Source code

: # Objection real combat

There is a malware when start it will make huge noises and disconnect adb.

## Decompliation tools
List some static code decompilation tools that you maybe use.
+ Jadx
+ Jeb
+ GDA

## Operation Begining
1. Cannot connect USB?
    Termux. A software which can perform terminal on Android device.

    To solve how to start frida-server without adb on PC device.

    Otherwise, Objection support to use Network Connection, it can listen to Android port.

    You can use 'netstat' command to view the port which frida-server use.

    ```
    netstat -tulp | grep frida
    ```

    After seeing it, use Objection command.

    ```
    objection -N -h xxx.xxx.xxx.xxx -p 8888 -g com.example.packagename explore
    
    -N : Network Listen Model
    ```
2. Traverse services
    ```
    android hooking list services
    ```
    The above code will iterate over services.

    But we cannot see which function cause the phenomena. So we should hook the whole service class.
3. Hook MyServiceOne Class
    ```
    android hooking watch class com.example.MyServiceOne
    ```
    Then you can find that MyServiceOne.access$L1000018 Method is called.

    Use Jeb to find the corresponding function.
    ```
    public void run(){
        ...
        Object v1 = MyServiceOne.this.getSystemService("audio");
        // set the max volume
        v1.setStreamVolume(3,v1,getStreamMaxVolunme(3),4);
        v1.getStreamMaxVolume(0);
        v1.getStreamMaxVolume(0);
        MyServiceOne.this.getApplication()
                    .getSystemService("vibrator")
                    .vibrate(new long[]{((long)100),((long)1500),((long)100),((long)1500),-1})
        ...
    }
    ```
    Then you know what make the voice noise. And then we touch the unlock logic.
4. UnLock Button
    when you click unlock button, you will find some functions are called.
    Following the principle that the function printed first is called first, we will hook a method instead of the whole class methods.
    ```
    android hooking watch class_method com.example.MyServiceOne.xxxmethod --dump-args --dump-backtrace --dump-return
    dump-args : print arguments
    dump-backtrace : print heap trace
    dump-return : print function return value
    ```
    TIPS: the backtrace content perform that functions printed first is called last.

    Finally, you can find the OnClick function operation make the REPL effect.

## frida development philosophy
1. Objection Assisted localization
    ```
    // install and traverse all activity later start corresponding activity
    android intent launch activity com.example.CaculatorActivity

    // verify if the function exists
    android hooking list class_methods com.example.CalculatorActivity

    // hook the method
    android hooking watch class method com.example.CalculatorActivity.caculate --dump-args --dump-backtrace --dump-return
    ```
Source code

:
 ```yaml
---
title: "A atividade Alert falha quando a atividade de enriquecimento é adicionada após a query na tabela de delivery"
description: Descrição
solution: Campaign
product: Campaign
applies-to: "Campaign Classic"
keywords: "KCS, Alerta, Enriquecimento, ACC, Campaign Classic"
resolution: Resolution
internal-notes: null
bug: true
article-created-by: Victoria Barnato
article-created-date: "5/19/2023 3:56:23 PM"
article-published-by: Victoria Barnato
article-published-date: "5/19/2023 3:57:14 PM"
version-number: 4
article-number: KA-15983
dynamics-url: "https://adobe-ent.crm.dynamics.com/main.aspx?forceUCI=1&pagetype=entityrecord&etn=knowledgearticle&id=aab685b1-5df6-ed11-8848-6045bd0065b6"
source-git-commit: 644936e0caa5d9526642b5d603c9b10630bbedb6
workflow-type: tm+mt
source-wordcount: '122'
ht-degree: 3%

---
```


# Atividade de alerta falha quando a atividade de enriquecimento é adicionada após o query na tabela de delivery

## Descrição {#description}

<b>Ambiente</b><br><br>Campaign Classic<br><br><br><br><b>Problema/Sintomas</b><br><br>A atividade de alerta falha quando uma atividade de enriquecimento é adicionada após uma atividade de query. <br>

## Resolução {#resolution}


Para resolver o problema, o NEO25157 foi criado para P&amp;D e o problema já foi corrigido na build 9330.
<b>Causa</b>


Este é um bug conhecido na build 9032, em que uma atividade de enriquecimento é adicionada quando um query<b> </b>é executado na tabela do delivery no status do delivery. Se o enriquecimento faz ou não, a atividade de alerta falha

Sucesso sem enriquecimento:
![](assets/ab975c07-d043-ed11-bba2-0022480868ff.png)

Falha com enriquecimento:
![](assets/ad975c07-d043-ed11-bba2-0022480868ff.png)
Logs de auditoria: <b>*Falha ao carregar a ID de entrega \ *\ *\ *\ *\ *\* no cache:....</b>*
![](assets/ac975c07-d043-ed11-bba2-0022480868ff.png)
□ □ □
(WHAT TO WORK ON): Out of the material above, gather each line where "code" appears.

(EXERCISE ANSWER):
Source code
List some static code decompilation tools that you maybe use.
    The above code will iterate over services.
Source code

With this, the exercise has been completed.